10 Myths About Credit: Myth #7 (Income)

Myth #7: My income (how much I make) affects my credit score.

Reality: The credit bureaus don’t care how much you make, only your ability to repay back the credit that was extended to you. This information is reported to them by your lenders. Actually, your income is not even reported on your credit report just other employer information like company name and address.
Your income has no bearing on your credit score. I know people that make a 6 figure income and have terrible credit and others that make less than $35k a year and have exceptionally good credit.

Of course lenders care how much you make when applying for credit, and they determine your ability to service this credit using financial ratios and other information when you do a credit application. But once they start reporting to Equifax & TransUnion about your monthly credit activity, the credit bureaus don’t use income to determine creditworthiness.

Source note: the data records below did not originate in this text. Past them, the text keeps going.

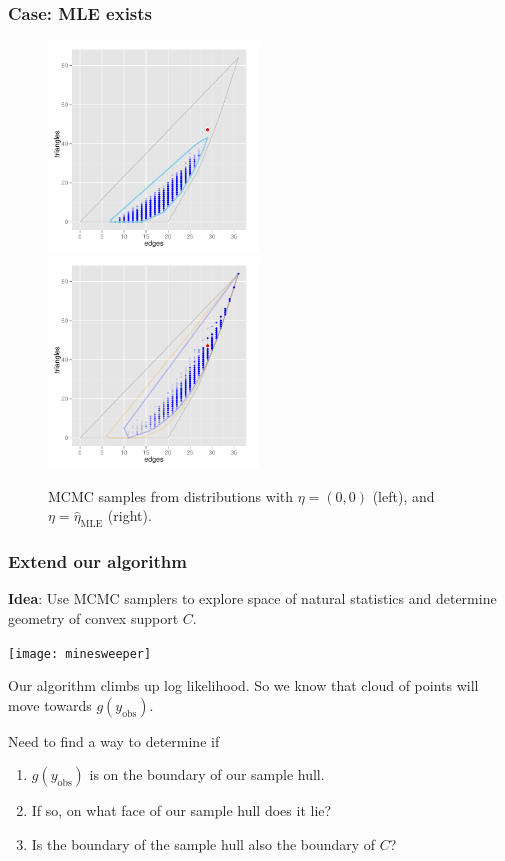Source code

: \documentclass[slidestop,compress, 10pt]{beamer}
\newcommand{\etaMLE}{\hat{\eta}_{\textrm{MLE}}}
\newcommand{\yobs}{y_{\text{obs}}}
\begin{document}
\frame
{
\frametitle{Case: MLE exists}  
\begin{figure}[h]
\centering
\includegraphics[height=2.2in]{MCsample-far}
\includegraphics[height=2.2in]{MCsample-MLE}
\caption{MCMC samples from distributions with $\eta = (0,0)$ (left), and $\eta=\etaMLE$ (right).}
\label{F:MCsample-MLE exists}
\end{figure}
}


\frame
{
\frametitle{Extend our algorithm}  
\textbf{Idea}: Use MCMC samplers to explore space of natural statistics and
determine geometry of convex support $C$.
\vspace{2mm}

\texttt{[image: minesweeper]}
\vspace{2mm}

Our algorithm climbs up log likelihood.  So we know that cloud of points will move towards $g(\yobs)$.
\vspace{2mm}

Need to find a way to determine if
\begin{enumerate}
\item $g(\yobs)$ is on the boundary of our sample hull.
\item If so, on what face of our sample hull does it lie?
\item Is the boundary of the sample hull also the boundary of $C$?
\end{enumerate}
}
\end{document}
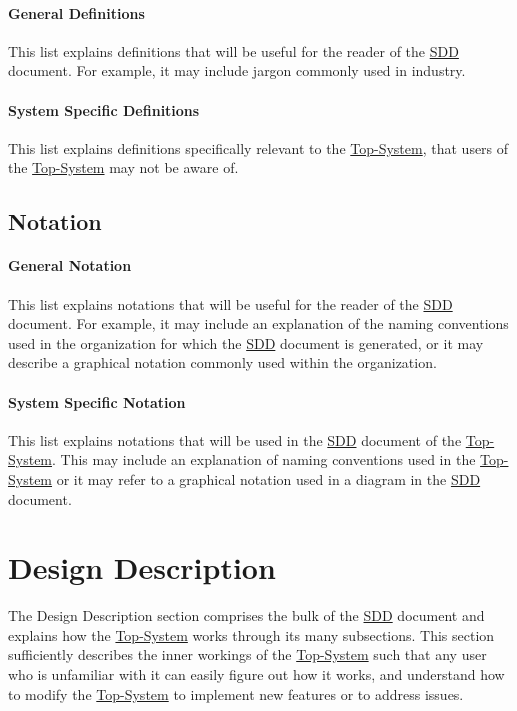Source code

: \documentclass{mcscert}
\newcommand{\topsystemnolink}{Top-System} %
\newcommand{\topsystem}{\hyperref[def:topsystem]{\topsystemnolink{}}}
\begin{document}
\paragraph*{General Definitions}
\label{par:def-gen-description}
This list explains definitions that will be useful for the reader of the \hyperref[acr:sdd]{SDD} document. 
For example, it may include jargon commonly used in industry.

\paragraph*{System Specific Definitions}
\label{par:def-sys-spec-description}
This list\label{itm:sys-defs} explains definitions specifically relevant to the \topsystem{}, that users of the \topsystem{} may not be aware of.

\subsection{Notation}
\label{ssec:not-description}

\paragraph*{General Notation}
\label{par:not-gen-description}
This list explains notations that will be useful for the reader of the \hyperref[acr:sdd]{SDD} document. 
For example, it may include an explanation of the naming conventions used in the organization for which the \hyperref[acr:sdd]{SDD} document is generated, or it may describe a graphical notation commonly used within the organization.

\paragraph*{System Specific Notation} \label{par:not-sys-spec-description}
This list\label{itm:sys-not} explains notations that will be used in the \hyperref[acr:sdd]{SDD} document of the \topsystem{}. 
This may include an explanation of naming conventions used in the \topsystem{} or it may refer to a graphical notation used in a diagram in the \hyperref[acr:sdd]{SDD} document. 

\section{Design Description} 
\label{sec:des-desc}
The Design Description section comprises the bulk of the \hyperref[acr:sdd]{SDD} document and explains how the \topsystem{} works through its many subsections. 
This section sufficiently describes the inner workings of the \topsystem{} such that any user who is unfamiliar with it can easily figure out how it works, and understand how to modify the \topsystem{} to implement new features or to address issues.
\end{document}

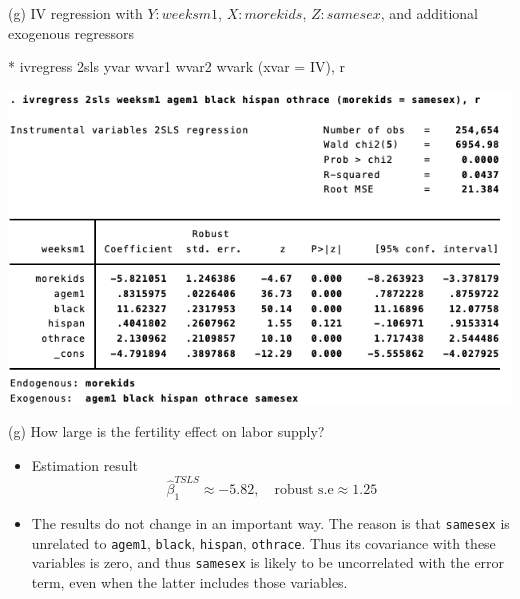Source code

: \documentclass[
  10pt,
  ignorenonframetext,
]{beamer}
\newenvironment{Shaded}{\begin{snugshade}}{\end{snugshade}}
\newcommand{\FunctionTok}[1]{\textcolor[rgb]{0.00,0.00,0.00}{#1}}
\newcommand{\NormalTok}[1]{#1}
\begin{document}
\begin{frame}[fragile]{(g) IV regression with \(Y:weeksm1\),
\(X:morekids\), \(Z:samesex\), and additional exogenous regressors}
\protect\hypertarget{g-iv-regression-with-yweeksm1-xmorekids-zsamesex-and-additional-exogenous-regressors}{}
\small

\begin{Shaded}
\begin{Highlighting}[]
\NormalTok{* ivregress 2sls yvar wvar1 wvar2 wvark (xvar = IV), }\FunctionTok{r}
\end{Highlighting}
\end{Shaded}

\begin{center}\includegraphics[width=0.8\linewidth]{pictures/res6-ivregress2SLS} \end{center}
\end{frame}

\begin{frame}[fragile]{(g) How large is the fertility effect on labor
supply?}
\protect\hypertarget{g-how-large-is-the-fertility-effect-on-labor-supply}{}
\begin{itemize}
\item
  Estimation result \[
  \hat{\beta}_1^{TSLS} \approx -5.82, \quad \text{robust s.e} \approx 1.25 
  \]
\item
  The results do not change in an important way. The reason is that
  \texttt{samesex} is unrelated to \texttt{agem1}, \texttt{black},
  \texttt{hispan}, \texttt{othrace}. Thus its covariance with these
  variables is zero, and thus \texttt{samesex} is likely to be
  uncorrelated with the error term, even when the latter includes those
  variables.
\end{itemize}
\end{frame}
\end{document}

I think this is fair because the credit score/report does not discriminate based on income, only how well one manages their credit.

Solution: Have a budget in place and live below your mean. Always make sure you try and pay off the balance of your credit cards at the end of each month and don’t take out more credit than you need.

Make sure you have an emergency fund in place in the event of a job loss or a reduction in income, to cover minimum payments on your debts. Some people may decide to use a line of credit as their emergency fund when money is tight (i.e. job loss or maternity leave), but this can lead to serious financial difficulties in the future and possibly tarnish their credit score in the process. If you are spending more with credit than your income is able to pay back in addition to meeting other living expenses, at some point your credit will be affected.

I am a big advocate of having an emergency fund. It’s a great extension of income during tough times. Having said that however, I live well below my means & have only the credit extended that I need. I pay off my debts in full at the end of each month. Having an emergency fund & no outstanding debts gives me peace of mind and sense of control over my finances.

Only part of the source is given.